There’s an uncomfortable buzz of anticipation shelved in the back of Stan’s brain as he turns onto the main road, his fingers tapping idly along to the crackling radio. Home for all of six hours, there’s a lot that Stan can’t wait to show Kyle upon his eventual homecoming from a year abroad in Germany. He wonders whether to lead with his newly-chipped front tooth, courtesy of the only hockey game he neglected to wear a mouth guard, or the outline of an eventually complete tattoo on his left arm. Neither will matter; the first thing Kyle is sure to notice is that Stan is finally sporting an adult haircut. It’s nothing special -- just exceptionally short. More of an overgrown crew cut than anything. The wind brushes his bare forehead and he reaches to part the spindly wraith of where bangs used to be.
His phone buzzes with a text from Kyle.
My mother is driving me crazy. Please hurry.
Stan grins to himself and assures Kyle that he’s on the way, hoping that the hasty cleaning of his car done beforehand is enough to prevent too big a hissy fit about it. He thinks as such before knocking an empty and forgotten coffee cup beneath the passenger seat at a red light.

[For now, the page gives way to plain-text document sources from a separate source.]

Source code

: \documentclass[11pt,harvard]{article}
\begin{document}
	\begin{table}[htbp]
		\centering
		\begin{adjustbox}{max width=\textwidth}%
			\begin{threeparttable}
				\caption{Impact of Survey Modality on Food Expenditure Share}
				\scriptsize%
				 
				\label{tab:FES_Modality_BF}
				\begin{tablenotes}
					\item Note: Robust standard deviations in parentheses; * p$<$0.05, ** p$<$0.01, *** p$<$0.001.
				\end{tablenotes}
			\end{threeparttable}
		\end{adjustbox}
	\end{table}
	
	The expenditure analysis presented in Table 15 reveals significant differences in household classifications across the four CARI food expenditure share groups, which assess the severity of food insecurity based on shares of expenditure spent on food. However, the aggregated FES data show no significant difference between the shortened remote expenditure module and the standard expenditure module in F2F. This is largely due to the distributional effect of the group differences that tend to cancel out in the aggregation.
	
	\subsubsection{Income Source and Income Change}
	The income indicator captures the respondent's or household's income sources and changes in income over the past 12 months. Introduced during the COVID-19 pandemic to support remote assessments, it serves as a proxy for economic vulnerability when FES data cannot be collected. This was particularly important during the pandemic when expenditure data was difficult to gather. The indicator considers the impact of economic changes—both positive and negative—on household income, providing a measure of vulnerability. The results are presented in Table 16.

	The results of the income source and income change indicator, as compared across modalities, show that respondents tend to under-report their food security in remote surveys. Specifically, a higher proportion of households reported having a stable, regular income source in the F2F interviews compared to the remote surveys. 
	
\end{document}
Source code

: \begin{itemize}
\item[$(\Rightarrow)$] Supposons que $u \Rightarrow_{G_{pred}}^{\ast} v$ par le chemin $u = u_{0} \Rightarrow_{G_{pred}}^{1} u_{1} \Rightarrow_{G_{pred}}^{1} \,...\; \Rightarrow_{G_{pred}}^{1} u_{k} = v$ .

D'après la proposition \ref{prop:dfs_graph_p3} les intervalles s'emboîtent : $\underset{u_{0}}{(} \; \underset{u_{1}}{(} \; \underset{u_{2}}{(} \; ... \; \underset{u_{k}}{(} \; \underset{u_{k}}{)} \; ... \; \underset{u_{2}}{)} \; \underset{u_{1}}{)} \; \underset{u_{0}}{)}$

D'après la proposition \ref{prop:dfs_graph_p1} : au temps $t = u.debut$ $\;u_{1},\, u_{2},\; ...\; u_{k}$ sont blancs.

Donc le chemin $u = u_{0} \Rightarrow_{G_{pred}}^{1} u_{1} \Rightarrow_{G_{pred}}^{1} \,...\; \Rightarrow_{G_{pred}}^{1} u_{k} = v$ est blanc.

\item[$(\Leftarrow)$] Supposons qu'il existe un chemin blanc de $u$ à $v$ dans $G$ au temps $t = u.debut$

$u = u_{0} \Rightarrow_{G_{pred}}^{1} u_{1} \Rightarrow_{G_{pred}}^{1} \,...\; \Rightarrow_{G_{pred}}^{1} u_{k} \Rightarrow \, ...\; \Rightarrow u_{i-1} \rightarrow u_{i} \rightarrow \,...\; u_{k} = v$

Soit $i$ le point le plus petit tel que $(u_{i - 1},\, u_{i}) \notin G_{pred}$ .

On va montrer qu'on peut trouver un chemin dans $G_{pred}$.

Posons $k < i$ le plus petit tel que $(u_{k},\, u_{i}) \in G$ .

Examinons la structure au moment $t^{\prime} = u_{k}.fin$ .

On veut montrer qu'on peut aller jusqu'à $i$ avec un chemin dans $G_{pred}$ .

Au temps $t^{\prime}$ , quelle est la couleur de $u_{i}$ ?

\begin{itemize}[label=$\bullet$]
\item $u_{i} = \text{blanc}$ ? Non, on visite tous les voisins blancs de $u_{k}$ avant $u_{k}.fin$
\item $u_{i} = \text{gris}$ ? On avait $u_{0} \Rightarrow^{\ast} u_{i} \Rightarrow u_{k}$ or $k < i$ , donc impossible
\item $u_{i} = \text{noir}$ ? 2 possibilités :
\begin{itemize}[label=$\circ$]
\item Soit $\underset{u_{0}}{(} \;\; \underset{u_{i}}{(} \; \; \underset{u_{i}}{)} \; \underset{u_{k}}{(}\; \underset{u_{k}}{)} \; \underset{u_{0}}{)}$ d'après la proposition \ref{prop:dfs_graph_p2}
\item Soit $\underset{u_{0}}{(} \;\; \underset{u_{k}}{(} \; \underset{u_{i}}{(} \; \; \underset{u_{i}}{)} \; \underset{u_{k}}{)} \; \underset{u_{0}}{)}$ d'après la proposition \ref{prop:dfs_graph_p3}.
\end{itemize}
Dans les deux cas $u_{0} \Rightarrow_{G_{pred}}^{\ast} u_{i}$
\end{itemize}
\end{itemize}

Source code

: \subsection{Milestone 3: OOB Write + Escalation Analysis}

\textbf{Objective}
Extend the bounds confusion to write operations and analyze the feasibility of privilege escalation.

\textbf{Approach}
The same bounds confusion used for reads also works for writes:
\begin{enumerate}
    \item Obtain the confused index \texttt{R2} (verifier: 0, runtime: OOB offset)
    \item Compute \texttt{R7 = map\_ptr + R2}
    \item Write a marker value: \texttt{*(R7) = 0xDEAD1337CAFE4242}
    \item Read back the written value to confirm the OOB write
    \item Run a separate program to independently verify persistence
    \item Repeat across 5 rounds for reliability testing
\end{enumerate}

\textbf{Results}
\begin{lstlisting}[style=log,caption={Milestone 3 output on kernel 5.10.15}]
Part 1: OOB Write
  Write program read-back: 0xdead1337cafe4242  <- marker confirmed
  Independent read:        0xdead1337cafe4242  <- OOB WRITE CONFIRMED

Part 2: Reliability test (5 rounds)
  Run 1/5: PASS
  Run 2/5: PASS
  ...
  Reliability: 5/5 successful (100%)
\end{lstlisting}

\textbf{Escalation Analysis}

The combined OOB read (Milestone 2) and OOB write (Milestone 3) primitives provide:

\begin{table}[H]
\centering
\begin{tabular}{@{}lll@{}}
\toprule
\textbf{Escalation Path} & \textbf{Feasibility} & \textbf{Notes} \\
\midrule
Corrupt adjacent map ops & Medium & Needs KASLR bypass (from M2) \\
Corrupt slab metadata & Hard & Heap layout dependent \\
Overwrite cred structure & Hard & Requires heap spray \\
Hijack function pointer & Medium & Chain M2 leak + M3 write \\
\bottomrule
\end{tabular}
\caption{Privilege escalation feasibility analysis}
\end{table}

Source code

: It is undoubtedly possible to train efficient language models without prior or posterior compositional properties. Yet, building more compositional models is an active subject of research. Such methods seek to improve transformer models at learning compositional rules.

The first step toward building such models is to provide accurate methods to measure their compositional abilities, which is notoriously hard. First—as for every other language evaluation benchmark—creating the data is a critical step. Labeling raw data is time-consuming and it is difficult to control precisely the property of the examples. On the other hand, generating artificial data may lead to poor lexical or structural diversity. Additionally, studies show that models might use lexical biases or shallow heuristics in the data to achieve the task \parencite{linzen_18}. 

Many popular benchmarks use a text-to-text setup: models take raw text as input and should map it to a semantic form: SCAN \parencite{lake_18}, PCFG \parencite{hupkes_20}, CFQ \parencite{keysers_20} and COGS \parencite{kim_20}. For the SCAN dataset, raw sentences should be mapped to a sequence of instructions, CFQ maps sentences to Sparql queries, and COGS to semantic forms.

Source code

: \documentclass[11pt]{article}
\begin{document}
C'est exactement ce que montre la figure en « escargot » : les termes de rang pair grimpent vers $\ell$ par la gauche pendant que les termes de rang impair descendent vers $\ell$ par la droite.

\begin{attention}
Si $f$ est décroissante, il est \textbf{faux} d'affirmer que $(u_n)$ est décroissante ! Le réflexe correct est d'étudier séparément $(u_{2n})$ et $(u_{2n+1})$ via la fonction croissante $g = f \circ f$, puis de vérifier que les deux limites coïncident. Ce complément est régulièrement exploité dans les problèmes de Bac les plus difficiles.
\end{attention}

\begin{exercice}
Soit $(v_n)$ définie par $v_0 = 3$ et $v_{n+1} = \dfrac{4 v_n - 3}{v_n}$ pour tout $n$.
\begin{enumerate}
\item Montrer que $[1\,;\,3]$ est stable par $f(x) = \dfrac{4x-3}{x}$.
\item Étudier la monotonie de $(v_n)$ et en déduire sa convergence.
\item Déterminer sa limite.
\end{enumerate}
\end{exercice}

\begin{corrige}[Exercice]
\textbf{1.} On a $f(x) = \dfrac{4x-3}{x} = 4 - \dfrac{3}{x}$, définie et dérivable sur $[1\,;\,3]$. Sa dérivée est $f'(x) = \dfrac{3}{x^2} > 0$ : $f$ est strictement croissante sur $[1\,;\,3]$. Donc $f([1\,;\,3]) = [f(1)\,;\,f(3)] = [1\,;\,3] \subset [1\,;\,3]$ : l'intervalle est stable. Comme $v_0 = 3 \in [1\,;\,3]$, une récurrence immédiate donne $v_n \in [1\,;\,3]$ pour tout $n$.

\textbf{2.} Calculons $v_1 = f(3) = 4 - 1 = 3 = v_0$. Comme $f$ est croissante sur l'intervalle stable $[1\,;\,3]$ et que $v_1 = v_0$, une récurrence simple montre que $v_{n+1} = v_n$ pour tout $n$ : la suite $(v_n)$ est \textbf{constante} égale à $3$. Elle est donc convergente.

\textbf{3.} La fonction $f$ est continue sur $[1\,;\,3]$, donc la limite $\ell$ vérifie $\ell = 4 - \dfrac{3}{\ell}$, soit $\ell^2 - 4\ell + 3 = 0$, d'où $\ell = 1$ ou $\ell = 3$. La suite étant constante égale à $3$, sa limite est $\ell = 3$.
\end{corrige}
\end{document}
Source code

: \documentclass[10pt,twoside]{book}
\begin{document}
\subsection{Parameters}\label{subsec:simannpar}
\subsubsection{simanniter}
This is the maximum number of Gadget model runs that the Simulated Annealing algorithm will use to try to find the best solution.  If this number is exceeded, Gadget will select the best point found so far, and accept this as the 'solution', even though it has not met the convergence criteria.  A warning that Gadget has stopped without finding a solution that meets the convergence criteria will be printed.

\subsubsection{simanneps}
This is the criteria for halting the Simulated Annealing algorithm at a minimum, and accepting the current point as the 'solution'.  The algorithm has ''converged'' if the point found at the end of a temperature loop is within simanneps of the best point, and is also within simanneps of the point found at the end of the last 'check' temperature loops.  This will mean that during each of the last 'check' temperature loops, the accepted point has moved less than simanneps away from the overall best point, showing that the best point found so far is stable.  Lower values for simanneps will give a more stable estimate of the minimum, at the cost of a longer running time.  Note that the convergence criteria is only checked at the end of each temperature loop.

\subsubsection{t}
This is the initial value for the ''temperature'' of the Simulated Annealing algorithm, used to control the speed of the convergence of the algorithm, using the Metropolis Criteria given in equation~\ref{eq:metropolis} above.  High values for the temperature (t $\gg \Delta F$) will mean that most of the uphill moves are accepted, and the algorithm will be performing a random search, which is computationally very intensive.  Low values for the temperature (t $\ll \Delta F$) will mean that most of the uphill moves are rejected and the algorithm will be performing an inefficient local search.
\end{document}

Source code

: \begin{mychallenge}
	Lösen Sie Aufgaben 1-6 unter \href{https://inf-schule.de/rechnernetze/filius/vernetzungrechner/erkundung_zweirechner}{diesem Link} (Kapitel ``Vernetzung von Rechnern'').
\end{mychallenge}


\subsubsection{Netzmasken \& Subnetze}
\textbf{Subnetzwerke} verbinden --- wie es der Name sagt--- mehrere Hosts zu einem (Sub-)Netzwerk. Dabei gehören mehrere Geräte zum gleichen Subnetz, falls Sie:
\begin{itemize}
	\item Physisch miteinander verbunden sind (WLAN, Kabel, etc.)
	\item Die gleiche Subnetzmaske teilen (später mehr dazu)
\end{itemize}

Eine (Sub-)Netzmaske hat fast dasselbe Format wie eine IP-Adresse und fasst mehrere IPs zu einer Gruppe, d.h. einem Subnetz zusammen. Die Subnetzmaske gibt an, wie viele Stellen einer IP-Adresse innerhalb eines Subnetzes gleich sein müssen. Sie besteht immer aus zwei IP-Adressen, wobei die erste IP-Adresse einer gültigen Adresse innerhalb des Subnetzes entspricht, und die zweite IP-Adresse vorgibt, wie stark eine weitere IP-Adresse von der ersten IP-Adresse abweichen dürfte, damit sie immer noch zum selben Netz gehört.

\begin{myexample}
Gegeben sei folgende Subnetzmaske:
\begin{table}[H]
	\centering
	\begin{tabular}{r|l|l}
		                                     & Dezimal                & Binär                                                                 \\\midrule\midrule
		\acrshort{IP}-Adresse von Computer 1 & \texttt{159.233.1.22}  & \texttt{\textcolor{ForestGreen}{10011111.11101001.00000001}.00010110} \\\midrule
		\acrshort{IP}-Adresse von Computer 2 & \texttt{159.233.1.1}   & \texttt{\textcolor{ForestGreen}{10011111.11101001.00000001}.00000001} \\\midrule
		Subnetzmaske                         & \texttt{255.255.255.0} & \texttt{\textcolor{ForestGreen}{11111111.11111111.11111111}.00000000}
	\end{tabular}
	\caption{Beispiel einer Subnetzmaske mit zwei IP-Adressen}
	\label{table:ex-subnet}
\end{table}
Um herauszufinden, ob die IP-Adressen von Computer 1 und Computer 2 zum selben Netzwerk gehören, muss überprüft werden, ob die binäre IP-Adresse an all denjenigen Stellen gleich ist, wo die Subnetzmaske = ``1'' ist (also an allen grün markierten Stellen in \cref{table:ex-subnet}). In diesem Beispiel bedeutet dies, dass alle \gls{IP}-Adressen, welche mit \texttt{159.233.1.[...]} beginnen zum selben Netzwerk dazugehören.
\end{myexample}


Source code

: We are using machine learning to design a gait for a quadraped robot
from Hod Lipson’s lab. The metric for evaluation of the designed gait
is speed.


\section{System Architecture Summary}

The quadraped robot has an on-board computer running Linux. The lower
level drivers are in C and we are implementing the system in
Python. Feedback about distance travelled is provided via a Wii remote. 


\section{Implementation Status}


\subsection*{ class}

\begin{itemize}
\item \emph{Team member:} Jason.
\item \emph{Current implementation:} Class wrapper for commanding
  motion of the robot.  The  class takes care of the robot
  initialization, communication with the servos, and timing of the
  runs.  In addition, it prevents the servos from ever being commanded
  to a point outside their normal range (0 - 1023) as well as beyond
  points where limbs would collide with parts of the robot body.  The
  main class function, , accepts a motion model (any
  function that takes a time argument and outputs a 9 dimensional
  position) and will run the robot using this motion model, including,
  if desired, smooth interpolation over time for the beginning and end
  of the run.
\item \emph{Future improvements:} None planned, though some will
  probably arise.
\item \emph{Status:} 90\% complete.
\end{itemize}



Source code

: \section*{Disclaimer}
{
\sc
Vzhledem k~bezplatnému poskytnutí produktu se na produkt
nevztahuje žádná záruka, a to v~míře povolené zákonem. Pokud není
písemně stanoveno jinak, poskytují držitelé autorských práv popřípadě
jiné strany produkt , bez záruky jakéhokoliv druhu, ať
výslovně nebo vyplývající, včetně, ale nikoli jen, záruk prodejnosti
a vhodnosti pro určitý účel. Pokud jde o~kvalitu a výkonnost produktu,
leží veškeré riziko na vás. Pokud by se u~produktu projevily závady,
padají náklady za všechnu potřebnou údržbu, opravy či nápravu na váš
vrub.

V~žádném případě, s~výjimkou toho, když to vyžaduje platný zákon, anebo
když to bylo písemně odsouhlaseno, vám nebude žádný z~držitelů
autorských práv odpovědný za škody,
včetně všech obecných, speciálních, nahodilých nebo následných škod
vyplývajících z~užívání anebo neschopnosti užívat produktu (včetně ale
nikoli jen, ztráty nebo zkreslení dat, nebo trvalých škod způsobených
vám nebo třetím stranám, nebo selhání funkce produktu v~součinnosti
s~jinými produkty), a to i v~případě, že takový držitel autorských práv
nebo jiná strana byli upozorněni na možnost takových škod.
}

Ike is the first to answer when Stan rings the doorbell; he’s seventeen now with all the acne to prove it, the budding facial hair along his chin that’s as ordinary and ugly as it is exceptionally disconcerting. He listlessly invites Stan to wait inside while Kyle remains holed up in the bathroom.
Gerald flicks a newspaper corner in his direction as a greeting; Sheila wanders in from the kitchen and gives Stan a terse nod of acknowledgment, her cherubic hands pruned with dishwater. They exchange half-hearted pleasantries about the weather, the news, a shared eagerness in having Kyle home, and Ike makes sure his performative grunt of irritation is heard. Though he’s not sure when it started, there’s a tightrope balance to maintaining friendliness with Kyle’s mother now – as if any moment he may be ushered from their home by a wicker broom out into the street like a mangy cat. She suddenly insists on calling him ‘Stanley’ and remarks about his tattoo. She calls it “interesting” and nothing more.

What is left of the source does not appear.